## Aim of the task:
In the entries below, count every line that has the string "grafica", and answer with that count alone.
Data for this task below:
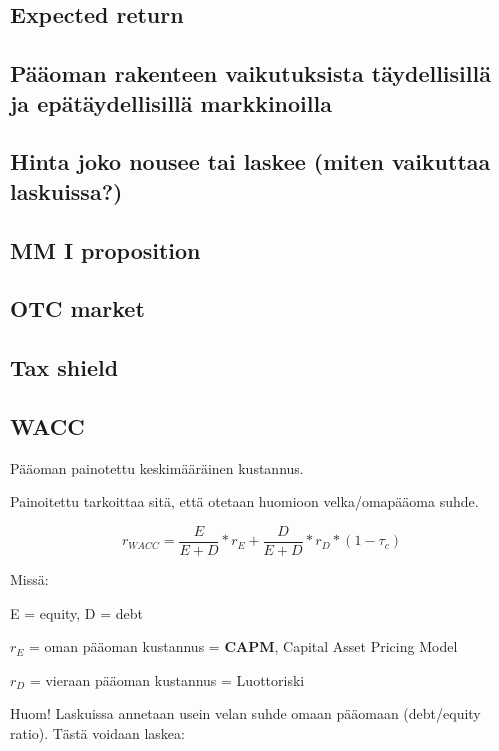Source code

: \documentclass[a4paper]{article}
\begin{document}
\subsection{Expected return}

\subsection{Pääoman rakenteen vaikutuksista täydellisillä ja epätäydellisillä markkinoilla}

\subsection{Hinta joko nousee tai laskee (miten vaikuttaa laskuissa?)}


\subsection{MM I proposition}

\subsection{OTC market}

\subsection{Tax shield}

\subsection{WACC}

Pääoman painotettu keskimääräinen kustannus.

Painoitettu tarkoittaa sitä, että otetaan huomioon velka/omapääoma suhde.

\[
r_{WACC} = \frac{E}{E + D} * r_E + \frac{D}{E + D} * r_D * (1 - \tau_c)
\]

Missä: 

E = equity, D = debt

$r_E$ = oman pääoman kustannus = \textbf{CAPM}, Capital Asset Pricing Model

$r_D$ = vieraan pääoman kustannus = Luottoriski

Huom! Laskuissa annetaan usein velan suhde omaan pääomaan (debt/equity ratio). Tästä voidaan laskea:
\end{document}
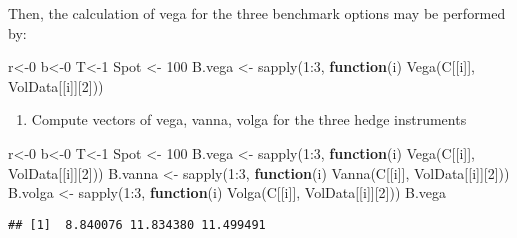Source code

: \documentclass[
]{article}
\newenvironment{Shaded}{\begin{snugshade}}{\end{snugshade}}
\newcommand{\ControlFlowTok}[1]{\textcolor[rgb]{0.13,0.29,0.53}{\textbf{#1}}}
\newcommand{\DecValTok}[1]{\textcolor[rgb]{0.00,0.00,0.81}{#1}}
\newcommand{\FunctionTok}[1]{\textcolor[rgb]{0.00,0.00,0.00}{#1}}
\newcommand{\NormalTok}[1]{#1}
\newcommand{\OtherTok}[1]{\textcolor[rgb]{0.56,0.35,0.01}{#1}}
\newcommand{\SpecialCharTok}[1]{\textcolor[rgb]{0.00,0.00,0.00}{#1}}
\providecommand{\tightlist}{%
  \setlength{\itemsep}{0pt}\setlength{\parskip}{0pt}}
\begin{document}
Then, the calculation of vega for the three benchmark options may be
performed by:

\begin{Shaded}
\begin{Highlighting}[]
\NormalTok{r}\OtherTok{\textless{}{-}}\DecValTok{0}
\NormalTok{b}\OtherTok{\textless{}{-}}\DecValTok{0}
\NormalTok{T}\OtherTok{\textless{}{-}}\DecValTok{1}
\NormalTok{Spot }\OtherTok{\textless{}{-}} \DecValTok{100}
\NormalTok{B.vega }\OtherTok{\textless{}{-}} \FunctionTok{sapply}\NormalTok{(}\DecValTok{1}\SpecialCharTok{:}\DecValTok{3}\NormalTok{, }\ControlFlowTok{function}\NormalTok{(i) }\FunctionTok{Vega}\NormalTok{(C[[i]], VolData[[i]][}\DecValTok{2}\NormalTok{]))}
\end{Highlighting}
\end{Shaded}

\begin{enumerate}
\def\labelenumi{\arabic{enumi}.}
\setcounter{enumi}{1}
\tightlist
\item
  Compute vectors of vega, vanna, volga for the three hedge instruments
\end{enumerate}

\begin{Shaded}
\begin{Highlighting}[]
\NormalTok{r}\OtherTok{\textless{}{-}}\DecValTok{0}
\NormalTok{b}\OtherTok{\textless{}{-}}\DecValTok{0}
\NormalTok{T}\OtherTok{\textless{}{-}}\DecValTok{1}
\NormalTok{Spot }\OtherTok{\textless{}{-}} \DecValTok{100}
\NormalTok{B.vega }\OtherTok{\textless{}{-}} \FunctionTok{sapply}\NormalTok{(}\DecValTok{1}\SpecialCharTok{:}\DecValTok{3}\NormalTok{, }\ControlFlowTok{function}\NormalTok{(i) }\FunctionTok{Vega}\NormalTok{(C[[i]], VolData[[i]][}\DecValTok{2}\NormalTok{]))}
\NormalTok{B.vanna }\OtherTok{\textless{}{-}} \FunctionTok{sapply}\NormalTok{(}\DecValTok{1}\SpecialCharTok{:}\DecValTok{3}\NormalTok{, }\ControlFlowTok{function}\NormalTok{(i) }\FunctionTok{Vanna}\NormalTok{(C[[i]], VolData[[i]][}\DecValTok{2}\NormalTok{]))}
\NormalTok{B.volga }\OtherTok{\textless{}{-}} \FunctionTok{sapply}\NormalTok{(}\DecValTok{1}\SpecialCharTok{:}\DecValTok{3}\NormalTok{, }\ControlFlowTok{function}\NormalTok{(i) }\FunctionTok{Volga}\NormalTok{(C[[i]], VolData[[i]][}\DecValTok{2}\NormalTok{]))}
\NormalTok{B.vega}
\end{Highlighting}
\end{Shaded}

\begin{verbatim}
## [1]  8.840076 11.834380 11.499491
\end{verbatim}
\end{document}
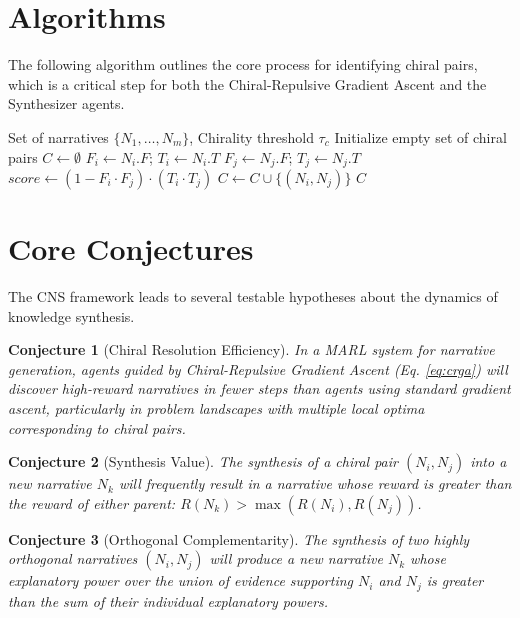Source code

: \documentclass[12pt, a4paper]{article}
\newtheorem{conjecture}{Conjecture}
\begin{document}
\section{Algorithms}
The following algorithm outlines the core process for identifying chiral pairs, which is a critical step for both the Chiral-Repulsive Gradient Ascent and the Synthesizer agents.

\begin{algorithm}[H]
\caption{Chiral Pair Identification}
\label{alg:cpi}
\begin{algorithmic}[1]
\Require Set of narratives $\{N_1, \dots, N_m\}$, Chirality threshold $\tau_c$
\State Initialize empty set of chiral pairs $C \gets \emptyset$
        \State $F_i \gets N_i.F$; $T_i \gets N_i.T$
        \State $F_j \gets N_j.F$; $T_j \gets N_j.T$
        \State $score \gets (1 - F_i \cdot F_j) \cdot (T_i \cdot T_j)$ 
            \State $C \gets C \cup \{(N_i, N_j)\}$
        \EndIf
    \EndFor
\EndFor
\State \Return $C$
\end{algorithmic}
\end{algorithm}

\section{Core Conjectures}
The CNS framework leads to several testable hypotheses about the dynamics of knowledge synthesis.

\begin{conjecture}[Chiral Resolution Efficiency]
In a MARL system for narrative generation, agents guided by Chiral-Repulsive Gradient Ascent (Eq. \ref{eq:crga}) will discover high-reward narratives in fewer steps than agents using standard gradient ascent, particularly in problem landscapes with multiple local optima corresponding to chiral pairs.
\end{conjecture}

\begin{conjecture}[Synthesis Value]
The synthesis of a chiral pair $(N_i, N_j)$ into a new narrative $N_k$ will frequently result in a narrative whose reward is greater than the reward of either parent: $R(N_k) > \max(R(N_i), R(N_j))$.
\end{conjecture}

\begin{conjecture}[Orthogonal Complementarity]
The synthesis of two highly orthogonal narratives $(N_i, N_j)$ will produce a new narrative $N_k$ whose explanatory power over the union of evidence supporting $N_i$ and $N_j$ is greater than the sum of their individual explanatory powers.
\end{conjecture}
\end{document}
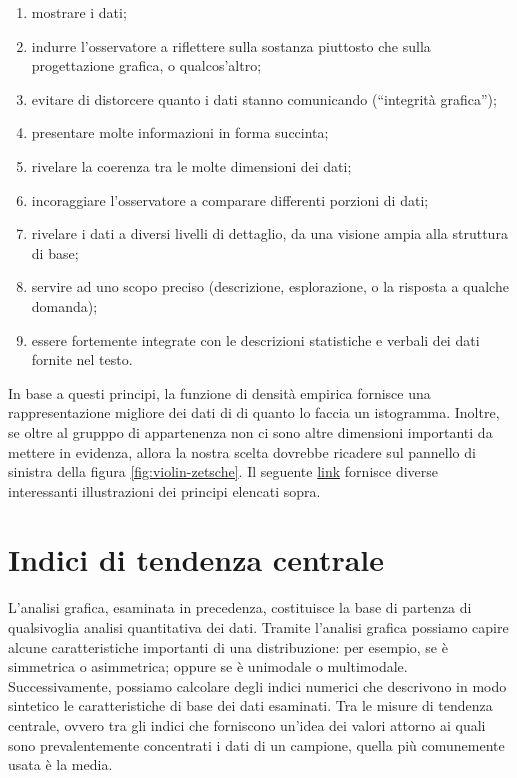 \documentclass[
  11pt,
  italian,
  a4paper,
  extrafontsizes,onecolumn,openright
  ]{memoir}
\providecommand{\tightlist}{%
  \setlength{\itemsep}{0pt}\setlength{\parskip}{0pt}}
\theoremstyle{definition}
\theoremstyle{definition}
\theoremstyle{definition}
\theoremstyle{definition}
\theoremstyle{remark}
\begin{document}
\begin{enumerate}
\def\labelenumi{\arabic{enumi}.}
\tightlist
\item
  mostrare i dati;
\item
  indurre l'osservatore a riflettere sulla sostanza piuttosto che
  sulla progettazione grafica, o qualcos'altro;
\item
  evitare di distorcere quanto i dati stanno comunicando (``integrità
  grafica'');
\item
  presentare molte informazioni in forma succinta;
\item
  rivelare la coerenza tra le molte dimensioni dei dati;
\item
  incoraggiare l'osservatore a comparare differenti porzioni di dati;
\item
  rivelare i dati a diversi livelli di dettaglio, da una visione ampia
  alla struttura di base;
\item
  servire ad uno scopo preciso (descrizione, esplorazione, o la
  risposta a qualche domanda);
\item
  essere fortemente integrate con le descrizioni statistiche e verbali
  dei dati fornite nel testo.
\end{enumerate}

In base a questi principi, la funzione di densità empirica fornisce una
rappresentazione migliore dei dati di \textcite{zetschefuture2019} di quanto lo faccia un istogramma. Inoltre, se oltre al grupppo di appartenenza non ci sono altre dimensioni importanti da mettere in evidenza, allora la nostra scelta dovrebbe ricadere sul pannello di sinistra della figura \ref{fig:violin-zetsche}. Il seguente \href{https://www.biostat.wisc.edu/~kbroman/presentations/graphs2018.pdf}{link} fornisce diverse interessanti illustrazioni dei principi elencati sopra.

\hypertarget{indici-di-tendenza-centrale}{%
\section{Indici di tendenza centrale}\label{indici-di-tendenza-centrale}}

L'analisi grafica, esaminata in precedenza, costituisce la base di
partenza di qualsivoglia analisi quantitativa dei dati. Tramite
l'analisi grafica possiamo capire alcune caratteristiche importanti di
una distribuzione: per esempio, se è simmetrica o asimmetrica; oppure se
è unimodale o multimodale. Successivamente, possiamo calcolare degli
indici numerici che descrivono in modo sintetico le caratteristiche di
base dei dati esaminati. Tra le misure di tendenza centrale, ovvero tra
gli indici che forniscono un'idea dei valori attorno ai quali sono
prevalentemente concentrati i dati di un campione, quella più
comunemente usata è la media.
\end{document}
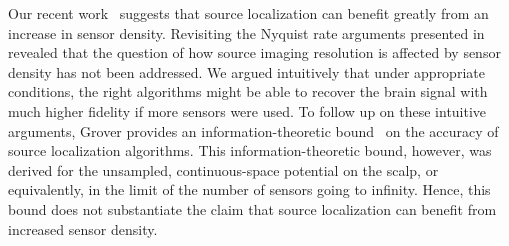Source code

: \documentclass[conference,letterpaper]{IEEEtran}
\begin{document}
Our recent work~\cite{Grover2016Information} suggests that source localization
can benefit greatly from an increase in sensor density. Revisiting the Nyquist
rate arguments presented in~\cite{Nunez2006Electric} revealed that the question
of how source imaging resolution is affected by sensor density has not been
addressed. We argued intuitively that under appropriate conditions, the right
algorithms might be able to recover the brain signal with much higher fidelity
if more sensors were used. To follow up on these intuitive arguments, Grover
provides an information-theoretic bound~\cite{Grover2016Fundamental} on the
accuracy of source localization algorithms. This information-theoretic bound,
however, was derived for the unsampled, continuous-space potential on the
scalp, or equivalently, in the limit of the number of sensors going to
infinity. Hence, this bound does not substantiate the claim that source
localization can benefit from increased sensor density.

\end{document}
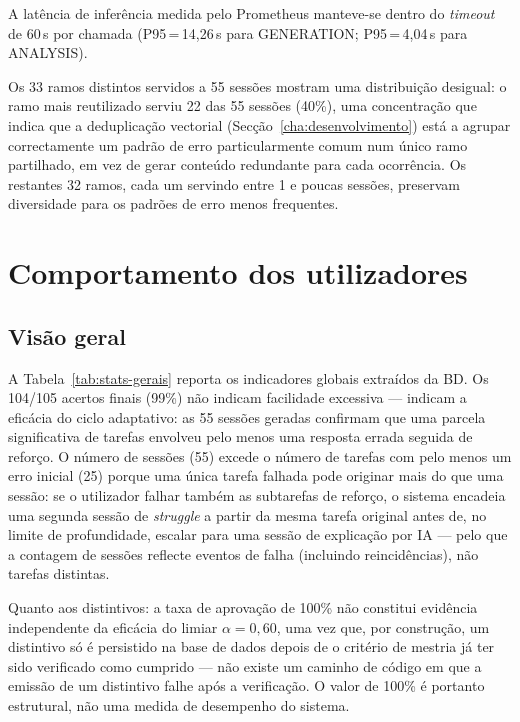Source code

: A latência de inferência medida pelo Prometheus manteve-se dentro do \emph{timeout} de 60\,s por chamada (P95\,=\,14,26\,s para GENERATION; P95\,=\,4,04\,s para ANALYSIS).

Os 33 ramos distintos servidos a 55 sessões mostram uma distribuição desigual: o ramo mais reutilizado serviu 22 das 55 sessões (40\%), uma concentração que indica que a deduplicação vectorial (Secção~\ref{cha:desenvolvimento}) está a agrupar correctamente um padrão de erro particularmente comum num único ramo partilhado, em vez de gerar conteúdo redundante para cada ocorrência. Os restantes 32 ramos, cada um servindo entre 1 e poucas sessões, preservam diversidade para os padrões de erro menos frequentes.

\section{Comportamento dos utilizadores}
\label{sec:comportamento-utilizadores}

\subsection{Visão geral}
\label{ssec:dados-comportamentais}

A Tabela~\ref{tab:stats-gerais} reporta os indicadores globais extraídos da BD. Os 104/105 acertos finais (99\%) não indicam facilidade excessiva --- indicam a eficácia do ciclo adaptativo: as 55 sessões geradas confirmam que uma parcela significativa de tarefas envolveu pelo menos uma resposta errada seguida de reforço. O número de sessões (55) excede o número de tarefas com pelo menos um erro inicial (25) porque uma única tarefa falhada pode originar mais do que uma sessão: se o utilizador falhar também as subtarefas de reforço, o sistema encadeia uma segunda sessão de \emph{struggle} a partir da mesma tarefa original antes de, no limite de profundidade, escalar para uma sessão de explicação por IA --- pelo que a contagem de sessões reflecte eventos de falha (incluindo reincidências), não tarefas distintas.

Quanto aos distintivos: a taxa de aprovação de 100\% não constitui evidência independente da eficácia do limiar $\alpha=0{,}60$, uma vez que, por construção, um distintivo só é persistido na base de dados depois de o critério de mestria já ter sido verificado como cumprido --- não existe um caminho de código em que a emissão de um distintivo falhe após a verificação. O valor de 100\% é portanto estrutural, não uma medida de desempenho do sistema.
End of Data for this task.
## Your solution:
4